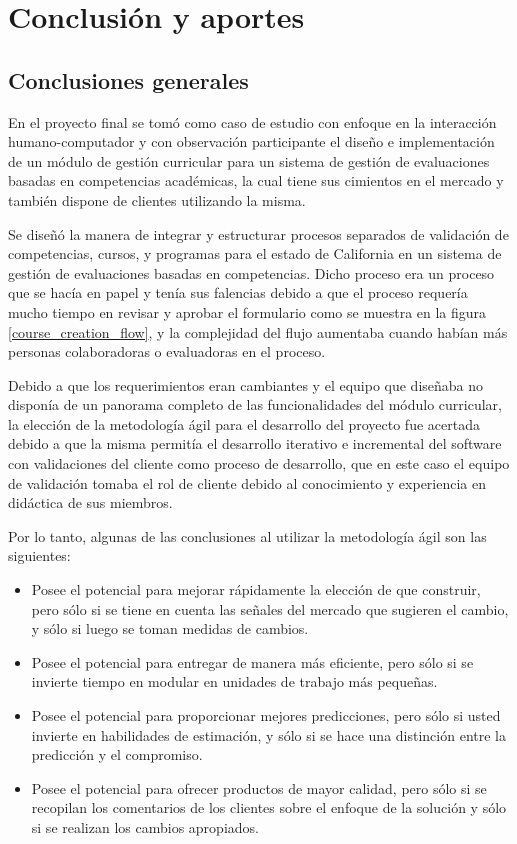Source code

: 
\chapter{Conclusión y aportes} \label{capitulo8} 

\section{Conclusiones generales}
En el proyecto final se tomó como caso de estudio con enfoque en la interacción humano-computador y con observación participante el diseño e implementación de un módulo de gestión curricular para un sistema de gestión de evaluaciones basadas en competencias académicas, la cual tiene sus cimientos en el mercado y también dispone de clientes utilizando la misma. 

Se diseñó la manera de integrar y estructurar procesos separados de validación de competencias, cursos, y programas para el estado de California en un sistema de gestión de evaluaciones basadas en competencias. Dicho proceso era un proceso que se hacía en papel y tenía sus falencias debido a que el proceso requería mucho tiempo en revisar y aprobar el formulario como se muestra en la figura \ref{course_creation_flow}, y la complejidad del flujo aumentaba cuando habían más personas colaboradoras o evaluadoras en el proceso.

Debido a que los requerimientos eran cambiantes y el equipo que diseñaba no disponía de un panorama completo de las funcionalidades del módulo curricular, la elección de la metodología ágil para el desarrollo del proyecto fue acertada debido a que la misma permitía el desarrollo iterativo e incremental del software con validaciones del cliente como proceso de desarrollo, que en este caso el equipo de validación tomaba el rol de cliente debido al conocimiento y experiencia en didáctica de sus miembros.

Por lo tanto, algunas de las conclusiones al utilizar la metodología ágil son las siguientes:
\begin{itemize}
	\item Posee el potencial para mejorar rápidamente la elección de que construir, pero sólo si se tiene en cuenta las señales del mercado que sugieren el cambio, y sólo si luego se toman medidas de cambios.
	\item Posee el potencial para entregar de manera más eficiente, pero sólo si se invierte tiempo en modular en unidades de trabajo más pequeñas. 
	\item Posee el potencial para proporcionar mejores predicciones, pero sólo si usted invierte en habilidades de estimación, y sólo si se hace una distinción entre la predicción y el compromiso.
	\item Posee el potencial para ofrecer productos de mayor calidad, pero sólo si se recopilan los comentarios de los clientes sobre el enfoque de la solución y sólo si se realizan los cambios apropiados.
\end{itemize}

• • • • •

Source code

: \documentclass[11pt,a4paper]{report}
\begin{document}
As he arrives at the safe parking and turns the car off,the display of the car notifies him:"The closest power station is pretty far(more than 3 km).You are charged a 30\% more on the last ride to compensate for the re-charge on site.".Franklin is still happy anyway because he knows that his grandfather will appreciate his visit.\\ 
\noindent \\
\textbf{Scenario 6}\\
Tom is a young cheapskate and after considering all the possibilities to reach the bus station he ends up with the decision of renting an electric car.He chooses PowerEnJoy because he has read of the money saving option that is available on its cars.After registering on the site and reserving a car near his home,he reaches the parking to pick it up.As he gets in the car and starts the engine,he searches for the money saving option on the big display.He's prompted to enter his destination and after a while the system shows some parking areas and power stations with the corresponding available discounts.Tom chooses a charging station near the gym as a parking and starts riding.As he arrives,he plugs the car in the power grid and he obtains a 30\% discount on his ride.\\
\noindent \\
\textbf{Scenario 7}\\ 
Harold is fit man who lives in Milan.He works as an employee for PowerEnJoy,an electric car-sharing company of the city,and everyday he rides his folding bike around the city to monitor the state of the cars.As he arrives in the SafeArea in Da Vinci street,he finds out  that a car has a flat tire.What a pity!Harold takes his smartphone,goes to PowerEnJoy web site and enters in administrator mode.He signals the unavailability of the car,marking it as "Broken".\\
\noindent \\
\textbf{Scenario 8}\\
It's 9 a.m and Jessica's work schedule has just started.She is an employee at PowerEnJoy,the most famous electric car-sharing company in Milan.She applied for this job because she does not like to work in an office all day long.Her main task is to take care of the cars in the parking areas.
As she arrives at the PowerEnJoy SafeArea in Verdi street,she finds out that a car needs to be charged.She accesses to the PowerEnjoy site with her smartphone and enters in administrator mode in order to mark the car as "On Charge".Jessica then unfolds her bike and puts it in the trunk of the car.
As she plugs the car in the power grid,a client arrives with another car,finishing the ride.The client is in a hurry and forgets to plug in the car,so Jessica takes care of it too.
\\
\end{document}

• • • • •

## Exercise brief
Find the lines in the data that include "company", then copy each of them.

## Solution to the problem
Harold is fit man who lives in Milan.He works as an employee for PowerEnJoy,an electric car-sharing company of the city,and everyday he rides his folding bike around the city to monitor the state of the cars.As he arrives in the SafeArea in Da Vinci street,he finds out  that a car has a flat tire.What a pity!Harold takes his smartphone,goes to PowerEnJoy web site and enters in administrator mode.He signals the unavailability of the car,marking it as "Broken".\\
It's 9 a.m and Jessica's work schedule has just started.She is an employee at PowerEnJoy,the most famous electric car-sharing company in Milan.She applied for this job because she does not like to work in an office all day long.Her main task is to take care of the cars in the parking areas.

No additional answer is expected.